When I am asked about my research interests I sometimes claim I am
a penguin hunter. But don't picture me spending my life on Antarctic's ice
fields. I am a physicist and I prefer the offices with central heating
you can find in research labs.
More accurately I am a particle physicist. I am working in huge
research lab trying to understand the intimate life of matter
and energy. We boost well-known particles like electrons and protons
to speeds close to the speed of light and collide them to create
other particles.
Our goal is to be able to answer fundamental questions like
"what are we made of?" or
"how does it stick together?". More precisely
we would like to design a theory that explains how matter is built.
This theory and its consequences would then be taught in universities
to future generations of physicists, but also engineers, chemists, biologists,
etc.
That's about the main point of fundamental research: Understand the basics
and communicate them to people who can use this knowledge
to produce other knowledge, eventually inventing something really useful.
The latest gear advertised in geek's magazines in still based on quantum mechanics and
relativity, fundamental research made 100 years ago. What's coming next?
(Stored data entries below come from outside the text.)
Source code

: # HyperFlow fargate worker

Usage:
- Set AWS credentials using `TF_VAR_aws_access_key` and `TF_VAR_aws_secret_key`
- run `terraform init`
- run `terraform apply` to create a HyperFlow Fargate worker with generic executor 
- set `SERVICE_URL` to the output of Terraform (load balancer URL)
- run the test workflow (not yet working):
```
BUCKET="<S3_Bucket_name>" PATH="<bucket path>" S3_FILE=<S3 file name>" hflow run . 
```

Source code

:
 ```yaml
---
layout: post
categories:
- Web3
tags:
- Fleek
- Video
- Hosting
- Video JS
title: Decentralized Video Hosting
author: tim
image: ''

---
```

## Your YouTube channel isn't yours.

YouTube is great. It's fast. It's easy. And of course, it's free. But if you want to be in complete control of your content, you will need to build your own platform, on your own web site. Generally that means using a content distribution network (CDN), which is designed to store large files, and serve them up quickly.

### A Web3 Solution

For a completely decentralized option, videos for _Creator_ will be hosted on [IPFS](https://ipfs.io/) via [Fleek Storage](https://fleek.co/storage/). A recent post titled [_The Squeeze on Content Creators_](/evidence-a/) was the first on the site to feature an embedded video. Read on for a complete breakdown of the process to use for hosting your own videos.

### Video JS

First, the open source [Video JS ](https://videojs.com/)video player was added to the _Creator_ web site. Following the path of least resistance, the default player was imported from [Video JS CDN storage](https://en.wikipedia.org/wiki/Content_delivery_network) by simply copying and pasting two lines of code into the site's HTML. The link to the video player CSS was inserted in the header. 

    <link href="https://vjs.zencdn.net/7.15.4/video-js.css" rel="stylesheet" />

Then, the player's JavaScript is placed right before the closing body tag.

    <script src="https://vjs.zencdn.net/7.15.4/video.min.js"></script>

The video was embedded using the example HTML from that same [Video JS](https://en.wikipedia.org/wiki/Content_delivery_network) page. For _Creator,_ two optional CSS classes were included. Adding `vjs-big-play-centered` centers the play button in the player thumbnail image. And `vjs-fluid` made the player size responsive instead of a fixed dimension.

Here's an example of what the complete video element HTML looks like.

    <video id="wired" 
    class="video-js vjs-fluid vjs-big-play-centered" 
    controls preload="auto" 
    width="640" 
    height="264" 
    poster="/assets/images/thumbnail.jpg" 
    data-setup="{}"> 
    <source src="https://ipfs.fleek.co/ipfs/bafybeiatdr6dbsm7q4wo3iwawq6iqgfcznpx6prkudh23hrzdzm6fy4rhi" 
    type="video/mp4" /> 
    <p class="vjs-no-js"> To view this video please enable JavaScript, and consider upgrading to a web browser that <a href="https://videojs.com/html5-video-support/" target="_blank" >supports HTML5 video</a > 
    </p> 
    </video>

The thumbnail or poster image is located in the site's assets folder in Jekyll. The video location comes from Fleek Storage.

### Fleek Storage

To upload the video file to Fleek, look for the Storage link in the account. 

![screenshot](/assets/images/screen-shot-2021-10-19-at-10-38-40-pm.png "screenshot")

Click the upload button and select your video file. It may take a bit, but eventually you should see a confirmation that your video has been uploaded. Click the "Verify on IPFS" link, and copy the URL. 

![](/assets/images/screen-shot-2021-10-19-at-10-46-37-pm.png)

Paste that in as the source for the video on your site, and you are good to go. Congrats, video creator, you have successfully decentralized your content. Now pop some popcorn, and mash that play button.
Back to our theory. Actually it already exists for more than 30 years.
It's called the "Standard Model" and it allows to make extremely
accurate predictions that have never been challenged by experiment.
A very good model indeed!
But yet it's wrong.
It's wrong because it contradicts Einstein's general relativity. It actually
describes all fundamental interactions all all known particles
(plus one yet to be discovered) except gravitation. The very gravitation that
binds the earth to the sun, that makes us life difficult
when we bring back loads of water bottles from the supermarket. Just imagine
a world without gravitation...
There are many other things to criticise in the Standard Model but I don't
want to go into too much details. In any case there seems to be a consensus
among physicists saying that the Standard Model is fine as long as you don't
go to too high energies. The Standard Model is a small part of a more general
theory. But this theory, this extension of the Standard Model, is still awaited
for.
There are many candidate extensions available on the market. They are models
extending the Standard Model that are neither confirmed nor disprove
by experiment. Most of them predict the existence of new particles
that are not yet observed. The future LHC collider at CERN near Geneva
will try to find these new particles. The only thing we know for sure
is that it will be very difficult.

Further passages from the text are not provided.